--- THE TASK ---
For each line below that contains the word "convert", return that line.

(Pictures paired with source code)

___

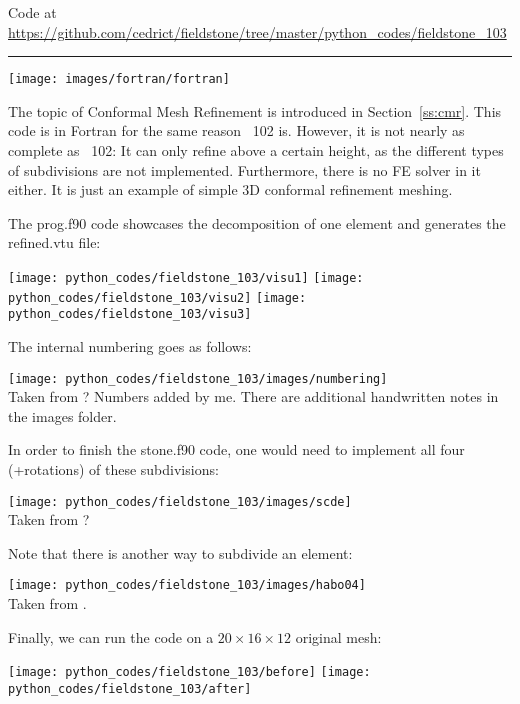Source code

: 

\begin{center}
Code at \url{https://github.com/cedrict/fieldstone/tree/master/python_codes/fieldstone_103}
\end{center}

\par\noindent\rule{\textwidth}{0.4pt}


\begin{center}
\texttt{[image: images/fortran/fortran]} 
\end{center}

The topic of Conformal Mesh Refinement is introduced in Section~\ref{ss:cmr}.
This code is in Fortran for the same reason \stone~102 is. 
However, it is not nearly as complete as \stone~102: It can only refine 
above a certain height, as the different types of subdivisions are not implemented.
Furthermore, there is no FE solver in it either. It is just an example of 
simple 3D conformal refinement meshing.

The {\filenamefont prog.f90} code showcases the decomposition of one element and generates
the {\filenamefont refined.vtu} file:
\begin{center}
\texttt{[image: python\_codes/fieldstone\_103/visu1]}
\texttt{[image: python\_codes/fieldstone\_103/visu2]}
\texttt{[image: python\_codes/fieldstone\_103/visu3]}
\end{center}
The internal numbering goes as follows:
\begin{center}
\texttt{[image: python\_codes/fieldstone\_103/images/numbering]}\\
{\captionfont Taken from ? Numbers added by me. There are additional handwritten notes
in the images folder.}
\end{center}

In order to finish the {\filenamefont stone.f90} code, one would need to 
implement all four (+rotations) of these subdivisions:
\begin{center}
\texttt{[image: python\_codes/fieldstone\_103/images/scde]}\\
{\captionfont Taken from ?}
\end{center}

Note that there is another way to subdivide an element:
\begin{center}
\texttt{[image: python\_codes/fieldstone\_103/images/habo04]}\\
{\captionfont Taken from \cite{habo04}.}
\end{center}

Finally, we can run the code on a $20\times16\times12$ original mesh:
\begin{center}
\texttt{[image: python\_codes/fieldstone\_103/before]}
\texttt{[image: python\_codes/fieldstone\_103/after]}
\end{center}

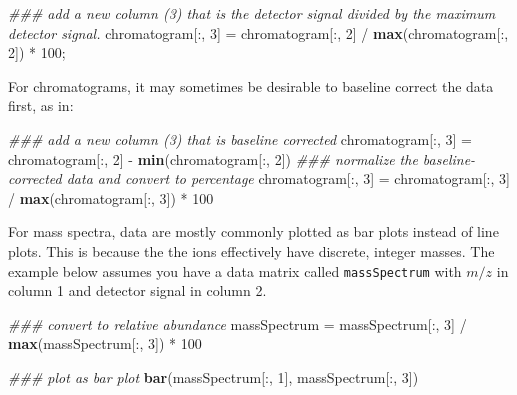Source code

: \documentclass[]{tufte-book}
\newenvironment{Shaded}{}{}
\newcommand{\CommentTok}[1]{\textcolor[rgb]{0.38,0.63,0.69}{\textit{#1}}}
\newcommand{\DecValTok}[1]{\textcolor[rgb]{0.25,0.63,0.44}{#1}}
\newcommand{\KeywordTok}[1]{\textcolor[rgb]{0.00,0.44,0.13}{\textbf{#1}}}
\newcommand{\NormalTok}[1]{#1}
\newcommand{\OperatorTok}[1]{\textcolor[rgb]{0.40,0.40,0.40}{#1}}
\newcommand{\StringTok}[1]{\textcolor[rgb]{0.25,0.44,0.63}{#1}}
\begin{document}
\begin{Shaded}
\begin{Highlighting}[]
\CommentTok{### add a new column (3) that is the detector signal divided by the maximum detector signal.}
\NormalTok{chromatogram[}\OperatorTok{:}\NormalTok{, }\DecValTok{3}\NormalTok{] =}\StringTok{ }\NormalTok{chromatogram[}\OperatorTok{:}\NormalTok{, }\DecValTok{2}\NormalTok{] }\OperatorTok{/}\StringTok{ }\KeywordTok{max}\NormalTok{(chromatogram[}\OperatorTok{:}\NormalTok{, }\DecValTok{2}\NormalTok{]) }\OperatorTok{*}\StringTok{ }\DecValTok{100}\NormalTok{;}
\end{Highlighting}
\end{Shaded}

For chromatograms, it may sometimes be desirable to baseline correct the data first, as in:

\begin{Shaded}
\begin{Highlighting}[]
\CommentTok{### add a new column (3) that is baseline corrected}
\NormalTok{chromatogram[}\OperatorTok{:}\NormalTok{, }\DecValTok{3}\NormalTok{] =}\StringTok{ }\NormalTok{chromatogram[}\OperatorTok{:}\NormalTok{, }\DecValTok{2}\NormalTok{] }\OperatorTok{-}\StringTok{ }\KeywordTok{min}\NormalTok{(chromatogram[}\OperatorTok{:}\NormalTok{, }\DecValTok{2}\NormalTok{])}
\CommentTok{### normalize the baseline-corrected data and convert to percentage}
\NormalTok{chromatogram[}\OperatorTok{:}\NormalTok{, }\DecValTok{3}\NormalTok{] =}\StringTok{ }\NormalTok{chromatogram[}\OperatorTok{:}\NormalTok{, }\DecValTok{3}\NormalTok{] }\OperatorTok{/}\StringTok{ }\KeywordTok{max}\NormalTok{(chromatogram[}\OperatorTok{:}\NormalTok{, }\DecValTok{3}\NormalTok{]) }\OperatorTok{*}\StringTok{ }\DecValTok{100}
\end{Highlighting}
\end{Shaded}

For mass spectra, data are mostly commonly plotted as bar plots instead of line plots. This is because the the ions effectively have discrete, integer masses. The example below assumes you have a data matrix called \texttt{massSpectrum} with \(m/z\) in column 1 and detector signal in column 2.

\begin{Shaded}
\begin{Highlighting}[]
\CommentTok{### convert to relative abundance}
\NormalTok{massSpectrum =}\StringTok{ }\NormalTok{massSpectrum[}\OperatorTok{:}\NormalTok{, }\DecValTok{3}\NormalTok{] }\OperatorTok{/}\StringTok{ }\KeywordTok{max}\NormalTok{(massSpectrum[}\OperatorTok{:}\NormalTok{, }\DecValTok{3}\NormalTok{]) }\OperatorTok{*}\StringTok{ }\DecValTok{100}

\CommentTok{### plot as bar plot}
\KeywordTok{bar}\NormalTok{(massSpectrum[}\OperatorTok{:}\NormalTok{, }\DecValTok{1}\NormalTok{], massSpectrum[}\OperatorTok{:}\NormalTok{, }\DecValTok{3}\NormalTok{])}
\end{Highlighting}
\end{Shaded}
\end{document}
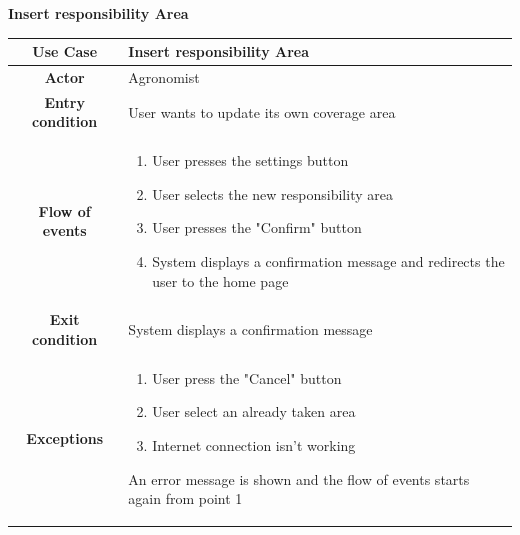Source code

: \documentclass[table, 12pt]{article}
\begin{document}
\begin{itemize}
            \begin{table}[H]
                \item[] \textbf{Insert responsibility Area}
                \item[] 
                \centering
                \begin{tabular}{|c |m{}|}
                    \hline
                    \textbf{Use Case} & Insert responsibility Area\\ \hline
                    \textbf{Actor} & Agronomist\\ \hline
                    \textbf{Entry condition} & User wants to update its own coverage area\\  \hline
                    \textbf{Flow of events} & \begin{enumerate}
                                                \item User presses the settings button
                                                \item User selects the new responsibility area
                                                \item User presses the "Confirm" button 
                                                \item System displays a confirmation message and redirects the user to the home page
                                            \end{enumerate}\\ \hline
                    \textbf{Exit condition} & System displays a confirmation message\\ \hline
                    \textbf{Exceptions} &  \begin{enumerate}
                        \item User press the "Cancel" button
                        \item User select an already taken area
                        \item Internet connection isn't working
                    \end{enumerate}
                    An error message is shown and the flow of events starts again from point 1\\ \hline                    
                \end{tabular}
            \end{table}


\end{itemize}
\end{document}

___

--- RESULT ---
\CommentTok{### normalize the baseline-corrected data and convert to percentage}
\CommentTok{### convert to relative abundance}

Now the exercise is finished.